[Task statement]
What follows is a set of records; repeat them exactly, without the pictures.

Collected data:

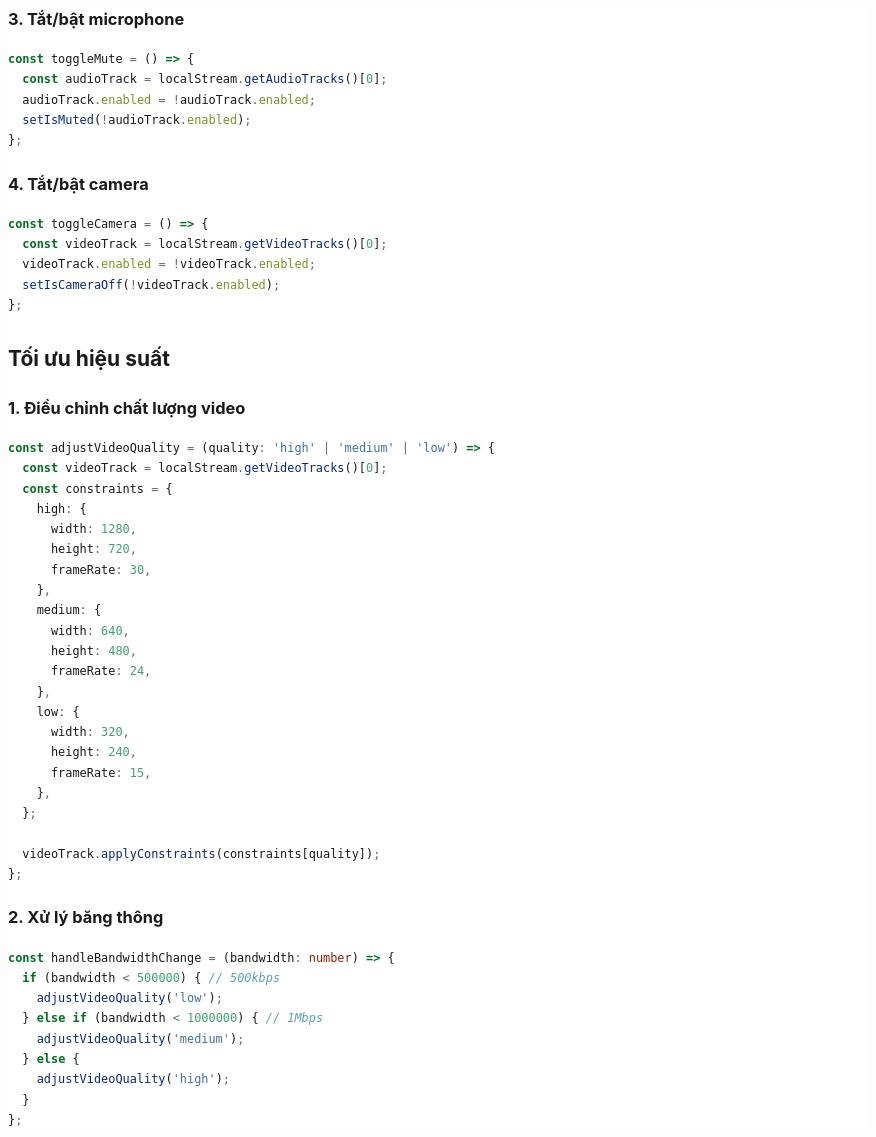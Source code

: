 ### 3. Tắt/bật microphone

```typescript
const toggleMute = () => {
  const audioTrack = localStream.getAudioTracks()[0];
  audioTrack.enabled = !audioTrack.enabled;
  setIsMuted(!audioTrack.enabled);
};
```

### 4. Tắt/bật camera

```typescript
const toggleCamera = () => {
  const videoTrack = localStream.getVideoTracks()[0];
  videoTrack.enabled = !videoTrack.enabled;
  setIsCameraOff(!videoTrack.enabled);
};
```

## Tối ưu hiệu suất

### 1. Điều chỉnh chất lượng video

```typescript
const adjustVideoQuality = (quality: 'high' | 'medium' | 'low') => {
  const videoTrack = localStream.getVideoTracks()[0];
  const constraints = {
    high: {
      width: 1280,
      height: 720,
      frameRate: 30,
    },
    medium: {
      width: 640,
      height: 480,
      frameRate: 24,
    },
    low: {
      width: 320,
      height: 240,
      frameRate: 15,
    },
  };

  videoTrack.applyConstraints(constraints[quality]);
};
```

### 2. Xử lý băng thông

```typescript
const handleBandwidthChange = (bandwidth: number) => {
  if (bandwidth < 500000) { // 500kbps
    adjustVideoQuality('low');
  } else if (bandwidth < 1000000) { // 1Mbps
    adjustVideoQuality('medium');
  } else {
    adjustVideoQuality('high');
  }
};
```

[Output]
Source code

: ### 3. Tắt/bật microphone

```typescript
const toggleMute = () => {
  const audioTrack = localStream.getAudioTracks()[0];
  audioTrack.enabled = !audioTrack.enabled;
  setIsMuted(!audioTrack.enabled);
};
```

### 4. Tắt/bật camera

```typescript
const toggleCamera = () => {
  const videoTrack = localStream.getVideoTracks()[0];
  videoTrack.enabled = !videoTrack.enabled;
  setIsCameraOff(!videoTrack.enabled);
};
```

## Tối ưu hiệu suất

### 1. Điều chỉnh chất lượng video

```typescript
const adjustVideoQuality = (quality: 'high' | 'medium' | 'low') => {
  const videoTrack = localStream.getVideoTracks()[0];
  const constraints = {
    high: {
      width: 1280,
      height: 720,
      frameRate: 30,
    },
    medium: {
      width: 640,
      height: 480,
      frameRate: 24,
    },
    low: {
      width: 320,
      height: 240,
      frameRate: 15,
    },
  };

  videoTrack.applyConstraints(constraints[quality]);
};
```

### 2. Xử lý băng thông

```typescript
const handleBandwidthChange = (bandwidth: number) => {
  if (bandwidth < 500000) { // 500kbps
    adjustVideoQuality('low');
  } else if (bandwidth < 1000000) { // 1Mbps
    adjustVideoQuality('medium');
  } else {
    adjustVideoQuality('high');
  }
};
```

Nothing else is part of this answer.